Whanganui artist Sue Cooke will give an Artist Talk in conjunction with her current exhibition Long Hee Lee - A Songless Land.
It took three years for the artist to develop drawings and small scale models working towards this exhibition. The concept evolved during a year of travel and research into deforestation in New Zealand, funded by the Pollack Krasner Foundation, New York.
The work titled Long Hee Lee was inspired by the Long Hilly Walking Track at Round Hill, Southland and the 180 degree curved wall of the Eastern Southland Gallery. Made up of 20 loose canvas banners, the full-sized artwork measures 3.5 metres high and 16 metres wide. The artist has chosen to work on this scale so that gallery visitors feel enclosed, overpowered and dwarfed by the forest experience. Long Hee Lee is a piece about destruction and regeneration and depicts the primary regrowth of Kamahi forest on the site of mature podocarp forest that was felled by Chinese miners from 1870 to 1890 in their quest to mine flakes of gold from the forest floor.

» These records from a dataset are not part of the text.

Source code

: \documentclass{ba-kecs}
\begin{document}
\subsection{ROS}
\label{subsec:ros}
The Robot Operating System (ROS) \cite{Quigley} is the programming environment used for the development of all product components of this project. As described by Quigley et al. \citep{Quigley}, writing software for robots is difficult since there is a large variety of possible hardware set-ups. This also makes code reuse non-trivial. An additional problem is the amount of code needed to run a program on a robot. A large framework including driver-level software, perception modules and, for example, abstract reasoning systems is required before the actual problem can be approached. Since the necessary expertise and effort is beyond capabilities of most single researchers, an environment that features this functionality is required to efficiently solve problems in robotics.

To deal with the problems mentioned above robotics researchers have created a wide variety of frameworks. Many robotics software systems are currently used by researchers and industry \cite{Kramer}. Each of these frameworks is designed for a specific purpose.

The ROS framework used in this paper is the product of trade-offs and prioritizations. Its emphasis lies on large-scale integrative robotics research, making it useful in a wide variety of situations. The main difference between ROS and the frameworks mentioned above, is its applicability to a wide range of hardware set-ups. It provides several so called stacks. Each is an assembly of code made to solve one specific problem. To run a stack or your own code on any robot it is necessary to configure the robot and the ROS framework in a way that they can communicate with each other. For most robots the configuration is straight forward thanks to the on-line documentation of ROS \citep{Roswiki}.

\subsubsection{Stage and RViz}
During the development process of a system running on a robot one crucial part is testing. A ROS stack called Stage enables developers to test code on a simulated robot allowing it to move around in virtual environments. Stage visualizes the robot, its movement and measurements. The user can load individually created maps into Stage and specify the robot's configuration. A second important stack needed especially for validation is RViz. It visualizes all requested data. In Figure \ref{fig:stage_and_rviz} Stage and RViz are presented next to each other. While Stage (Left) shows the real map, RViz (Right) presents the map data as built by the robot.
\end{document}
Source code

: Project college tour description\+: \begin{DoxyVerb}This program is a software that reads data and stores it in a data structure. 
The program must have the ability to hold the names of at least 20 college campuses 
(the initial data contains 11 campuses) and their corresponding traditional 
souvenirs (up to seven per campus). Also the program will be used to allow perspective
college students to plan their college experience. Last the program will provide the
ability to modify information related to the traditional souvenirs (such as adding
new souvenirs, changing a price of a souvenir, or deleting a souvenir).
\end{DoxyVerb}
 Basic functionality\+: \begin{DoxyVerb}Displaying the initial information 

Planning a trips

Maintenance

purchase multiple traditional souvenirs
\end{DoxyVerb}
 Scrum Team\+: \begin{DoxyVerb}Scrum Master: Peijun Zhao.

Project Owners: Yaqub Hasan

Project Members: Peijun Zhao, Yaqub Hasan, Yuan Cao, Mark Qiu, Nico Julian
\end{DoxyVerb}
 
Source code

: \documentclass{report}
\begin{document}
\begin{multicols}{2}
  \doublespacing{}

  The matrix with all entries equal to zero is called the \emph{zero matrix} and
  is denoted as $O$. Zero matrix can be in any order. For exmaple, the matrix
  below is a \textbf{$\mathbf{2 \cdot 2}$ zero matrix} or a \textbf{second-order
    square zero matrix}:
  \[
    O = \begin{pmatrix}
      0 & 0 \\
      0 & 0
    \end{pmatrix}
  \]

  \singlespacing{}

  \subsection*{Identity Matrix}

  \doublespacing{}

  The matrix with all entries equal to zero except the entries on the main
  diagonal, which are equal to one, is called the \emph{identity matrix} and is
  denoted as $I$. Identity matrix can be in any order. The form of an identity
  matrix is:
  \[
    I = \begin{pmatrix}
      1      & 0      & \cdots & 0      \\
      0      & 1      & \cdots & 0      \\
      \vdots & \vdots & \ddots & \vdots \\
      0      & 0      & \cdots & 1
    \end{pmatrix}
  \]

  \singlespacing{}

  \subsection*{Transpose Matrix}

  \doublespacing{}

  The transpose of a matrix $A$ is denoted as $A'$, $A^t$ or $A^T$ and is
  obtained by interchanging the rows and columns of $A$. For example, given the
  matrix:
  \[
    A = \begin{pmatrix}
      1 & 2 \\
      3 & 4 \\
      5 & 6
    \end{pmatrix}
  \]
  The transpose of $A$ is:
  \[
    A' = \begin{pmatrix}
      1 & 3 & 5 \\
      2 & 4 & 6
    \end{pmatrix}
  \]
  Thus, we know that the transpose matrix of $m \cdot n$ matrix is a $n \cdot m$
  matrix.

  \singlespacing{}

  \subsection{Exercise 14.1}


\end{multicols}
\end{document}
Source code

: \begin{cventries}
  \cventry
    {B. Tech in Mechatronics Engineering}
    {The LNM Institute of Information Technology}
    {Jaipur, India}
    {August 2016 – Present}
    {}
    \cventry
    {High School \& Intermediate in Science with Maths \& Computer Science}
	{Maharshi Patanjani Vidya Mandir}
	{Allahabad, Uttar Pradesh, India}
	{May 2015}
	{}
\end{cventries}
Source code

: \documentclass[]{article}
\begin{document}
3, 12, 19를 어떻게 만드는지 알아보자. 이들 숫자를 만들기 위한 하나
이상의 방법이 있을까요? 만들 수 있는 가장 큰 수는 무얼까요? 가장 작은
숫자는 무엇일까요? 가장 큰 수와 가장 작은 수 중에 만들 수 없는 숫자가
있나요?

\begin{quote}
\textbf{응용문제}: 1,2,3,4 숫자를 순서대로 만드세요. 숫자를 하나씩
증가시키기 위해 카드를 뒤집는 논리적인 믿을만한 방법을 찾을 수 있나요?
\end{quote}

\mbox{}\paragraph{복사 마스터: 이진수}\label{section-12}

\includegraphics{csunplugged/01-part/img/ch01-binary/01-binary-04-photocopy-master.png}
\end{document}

Sue Cooke was born in 1960 in Sydney and immigrated to New Zealand in 1973. She graduated from the University of Canterbury School of Fine Arts, with a Diploma in Fine Arts (hons) in 1985 and has been a practising artist ever since. Printmaking is a large part of Cooke’s artistic practise but she also incorporated oils, acrylics and watercolours into her work. She has exhibited extensively throughout New Zealand, as well as in Singapore, Kuala Lumpur and Rome.